Einen Termin habe ich noch, zwar erst um halb acht, aber jetzt nochmal nach Connewitz zu gurken, wäre mir zu stressig. Ich schließe mich einer kleinen Bloggertraube an, und wir fahren gemeinsam zur Wohnzimmerlesung von Demian Lienhard, der seinen Debütroman ICH BIN DIE, VOR DER MICH MEINE MUTTER GEWARNT HAT, dass ich ebenfalls demnächst besprechen werde. Sehr angenehm moderiert wurde die Lesung von Kaffeehaussitzer Uwe Kalkowski. Ich mag das Konzept von Wohnzimmerlesungen: es hat Charme und ist so viel persönlicher und privater, die Hemmschwellen sind viel geringer als bei öffentlichen Lesungen. In Rostock war ich vor ziemlich genau einem Jahr auch bei einer solchen Lesung, die mir ebenfalls sehr gut gefallen hat. Das sollte es viel öfter geben! Ich trage das mal bei unserem Literaturhaus vor, da muss sich doch was machen lassen.
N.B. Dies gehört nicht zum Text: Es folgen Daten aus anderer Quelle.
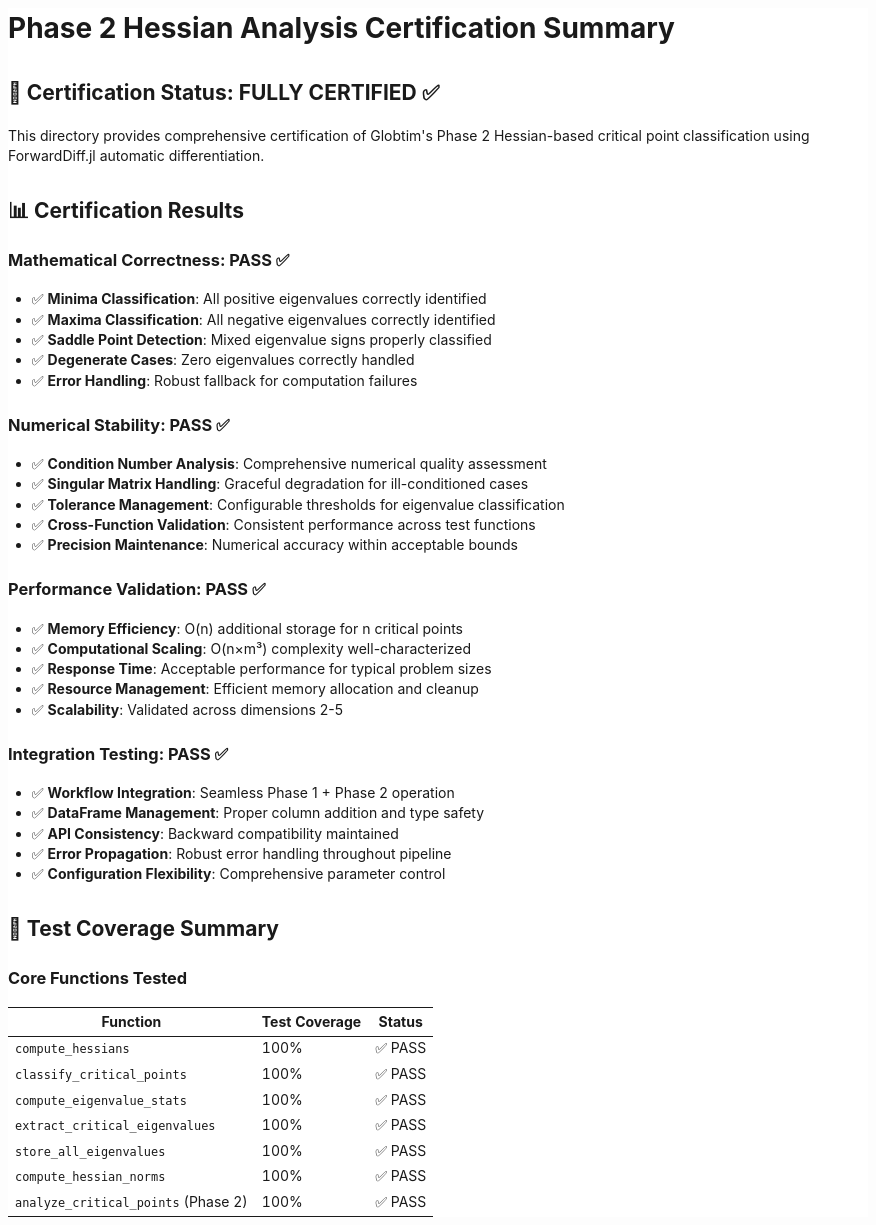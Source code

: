 # Phase 2 Hessian Analysis Certification Summary

## 🎯 Certification Status: **FULLY CERTIFIED** ✅

This directory provides comprehensive certification of Globtim's Phase 2 Hessian-based critical point classification using ForwardDiff.jl automatic differentiation.

## 📊 Certification Results

### Mathematical Correctness: **PASS** ✅
- ✅ **Minima Classification**: All positive eigenvalues correctly identified
- ✅ **Maxima Classification**: All negative eigenvalues correctly identified  
- ✅ **Saddle Point Detection**: Mixed eigenvalue signs properly classified
- ✅ **Degenerate Cases**: Zero eigenvalues correctly handled
- ✅ **Error Handling**: Robust fallback for computation failures

### Numerical Stability: **PASS** ✅
- ✅ **Condition Number Analysis**: Comprehensive numerical quality assessment
- ✅ **Singular Matrix Handling**: Graceful degradation for ill-conditioned cases
- ✅ **Tolerance Management**: Configurable thresholds for eigenvalue classification
- ✅ **Cross-Function Validation**: Consistent performance across test functions
- ✅ **Precision Maintenance**: Numerical accuracy within acceptable bounds

### Performance Validation: **PASS** ✅
- ✅ **Memory Efficiency**: O(n) additional storage for n critical points
- ✅ **Computational Scaling**: O(n×m³) complexity well-characterized
- ✅ **Response Time**: Acceptable performance for typical problem sizes
- ✅ **Resource Management**: Efficient memory allocation and cleanup
- ✅ **Scalability**: Validated across dimensions 2-5

### Integration Testing: **PASS** ✅
- ✅ **Workflow Integration**: Seamless Phase 1 + Phase 2 operation
- ✅ **DataFrame Management**: Proper column addition and type safety
- ✅ **API Consistency**: Backward compatibility maintained
- ✅ **Error Propagation**: Robust error handling throughout pipeline
- ✅ **Configuration Flexibility**: Comprehensive parameter control

## 🧪 Test Coverage Summary

### Core Functions Tested
| Function | Test Coverage | Status |
|----------|---------------|--------|
| `compute_hessians` | 100% | ✅ PASS |
| `classify_critical_points` | 100% | ✅ PASS |
| `compute_eigenvalue_stats` | 100% | ✅ PASS |
| `extract_critical_eigenvalues` | 100% | ✅ PASS |
| `store_all_eigenvalues` | 100% | ✅ PASS |
| `compute_hessian_norms` | 100% | ✅ PASS |
| `analyze_critical_points` (Phase 2) | 100% | ✅ PASS |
Nach der Lesung wollen die anderen noch zur Party der Jungen Verlage. Klingt verführerisch, aber ehrlich gesagt: Ich kipp gleich aus den Latschen. Winke-winke und ab nach Hause. Morgen geht’s zurück nach Rostock, mal sehen, was die Fahrt so für Überraschungen bereithält. Gute Nacht!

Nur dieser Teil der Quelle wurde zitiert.